EXERCISE DIRECTIONS -> Leave out the pictures and transcribe the rest of the records exactly.
● ● ●
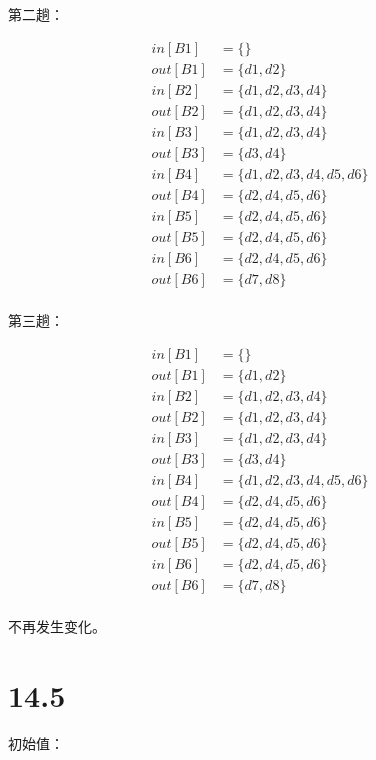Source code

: \documentclass[UTF8]{ctexart}
\begin{document}
第二趟：

\begin{align*}
    in[B1] &= \{\} \\
    out[B1] &= \{d1, d2\} \\
    in[B2] &= \{d1, d2, d3, d4\} \\
    out[B2] &= \{d1, d2, d3, d4\} \\
    in[B3] &= \{d1, d2, d3, d4\} \\
    out[B3] &= \{d3, d4\} \\
    in[B4] &= \{d1, d2, d3, d4, d5, d6\} \\
    out[B4] &= \{d2, d4, d5, d6\} \\
    in[B5] &= \{d2, d4, d5, d6\} \\
    out[B5] &= \{d2, d4, d5, d6\} \\
    in[B6] &= \{d2, d4, d5, d6\} \\
    out[B6] &= \{d7, d8\} \\
\end{align*}

第三趟：

\begin{align*}
    in[B1] &= \{\} \\
    out[B1] &= \{d1, d2\} \\
    in[B2] &= \{d1, d2, d3, d4\} \\
    out[B2] &= \{d1, d2, d3, d4\} \\
    in[B3] &= \{d1, d2, d3, d4\} \\
    out[B3] &= \{d3, d4\} \\
    in[B4] &= \{d1, d2, d3, d4, d5, d6\} \\
    out[B4] &= \{d2, d4, d5, d6\} \\
    in[B5] &= \{d2, d4, d5, d6\} \\
    out[B5] &= \{d2, d4, d5, d6\} \\
    in[B6] &= \{d2, d4, d5, d6\} \\
    out[B6] &= \{d7, d8\} \\
\end{align*}

不再发生变化。

\section*{14.5}

初始值：
\end{document}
● ● ●
SOLVED PROBLEM ->
Source code

: \documentclass[UTF8]{ctexart}
\begin{document}
第二趟：

\begin{align*}
    in[B1] &= \{\} \\
    out[B1] &= \{d1, d2\} \\
    in[B2] &= \{d1, d2, d3, d4\} \\
    out[B2] &= \{d1, d2, d3, d4\} \\
    in[B3] &= \{d1, d2, d3, d4\} \\
    out[B3] &= \{d3, d4\} \\
    in[B4] &= \{d1, d2, d3, d4, d5, d6\} \\
    out[B4] &= \{d2, d4, d5, d6\} \\
    in[B5] &= \{d2, d4, d5, d6\} \\
    out[B5] &= \{d2, d4, d5, d6\} \\
    in[B6] &= \{d2, d4, d5, d6\} \\
    out[B6] &= \{d7, d8\} \\
\end{align*}

第三趟：

\begin{align*}
    in[B1] &= \{\} \\
    out[B1] &= \{d1, d2\} \\
    in[B2] &= \{d1, d2, d3, d4\} \\
    out[B2] &= \{d1, d2, d3, d4\} \\
    in[B3] &= \{d1, d2, d3, d4\} \\
    out[B3] &= \{d3, d4\} \\
    in[B4] &= \{d1, d2, d3, d4, d5, d6\} \\
    out[B4] &= \{d2, d4, d5, d6\} \\
    in[B5] &= \{d2, d4, d5, d6\} \\
    out[B5] &= \{d2, d4, d5, d6\} \\
    in[B6] &= \{d2, d4, d5, d6\} \\
    out[B6] &= \{d7, d8\} \\
\end{align*}

不再发生变化。

\section*{14.5}

初始值：
\end{document}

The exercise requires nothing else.